** Exercise objective **
After the line containing "I really enjoyed", write nothing more; before it, reproduce every line of the material below exactly, starting with the first.

Records provided Block Start

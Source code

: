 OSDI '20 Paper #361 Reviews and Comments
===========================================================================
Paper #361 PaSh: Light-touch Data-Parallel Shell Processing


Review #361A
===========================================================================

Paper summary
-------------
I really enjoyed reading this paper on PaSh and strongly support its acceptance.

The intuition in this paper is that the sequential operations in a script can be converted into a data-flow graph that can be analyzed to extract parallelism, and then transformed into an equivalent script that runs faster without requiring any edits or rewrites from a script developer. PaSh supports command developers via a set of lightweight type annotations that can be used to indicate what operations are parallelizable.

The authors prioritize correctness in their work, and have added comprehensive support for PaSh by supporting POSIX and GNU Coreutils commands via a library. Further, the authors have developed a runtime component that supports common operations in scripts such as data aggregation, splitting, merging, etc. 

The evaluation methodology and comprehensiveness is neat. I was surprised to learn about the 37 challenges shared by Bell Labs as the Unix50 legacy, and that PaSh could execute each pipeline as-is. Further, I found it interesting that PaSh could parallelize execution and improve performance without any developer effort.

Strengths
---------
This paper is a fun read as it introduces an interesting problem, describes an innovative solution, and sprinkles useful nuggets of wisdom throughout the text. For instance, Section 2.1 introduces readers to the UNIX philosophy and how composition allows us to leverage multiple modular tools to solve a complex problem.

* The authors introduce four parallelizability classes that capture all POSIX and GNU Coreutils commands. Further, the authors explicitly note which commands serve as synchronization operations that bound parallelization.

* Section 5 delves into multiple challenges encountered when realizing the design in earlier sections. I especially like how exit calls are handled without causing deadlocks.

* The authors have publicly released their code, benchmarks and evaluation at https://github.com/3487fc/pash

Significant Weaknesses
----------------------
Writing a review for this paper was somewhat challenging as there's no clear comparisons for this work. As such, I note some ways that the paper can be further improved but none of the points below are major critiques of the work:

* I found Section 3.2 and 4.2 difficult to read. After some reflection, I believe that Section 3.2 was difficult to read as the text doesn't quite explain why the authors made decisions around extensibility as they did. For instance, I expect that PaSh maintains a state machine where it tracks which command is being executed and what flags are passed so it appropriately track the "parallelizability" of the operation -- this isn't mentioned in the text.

Records provided Block End

** Exercise result **
Source code

: OSDI '20 Paper #361 Reviews and Comments
===========================================================================
Paper #361 PaSh: Light-touch Data-Parallel Shell Processing


Review #361A
===========================================================================

Paper summary
-------------
I really enjoyed reading this paper on PaSh and strongly support its acceptance.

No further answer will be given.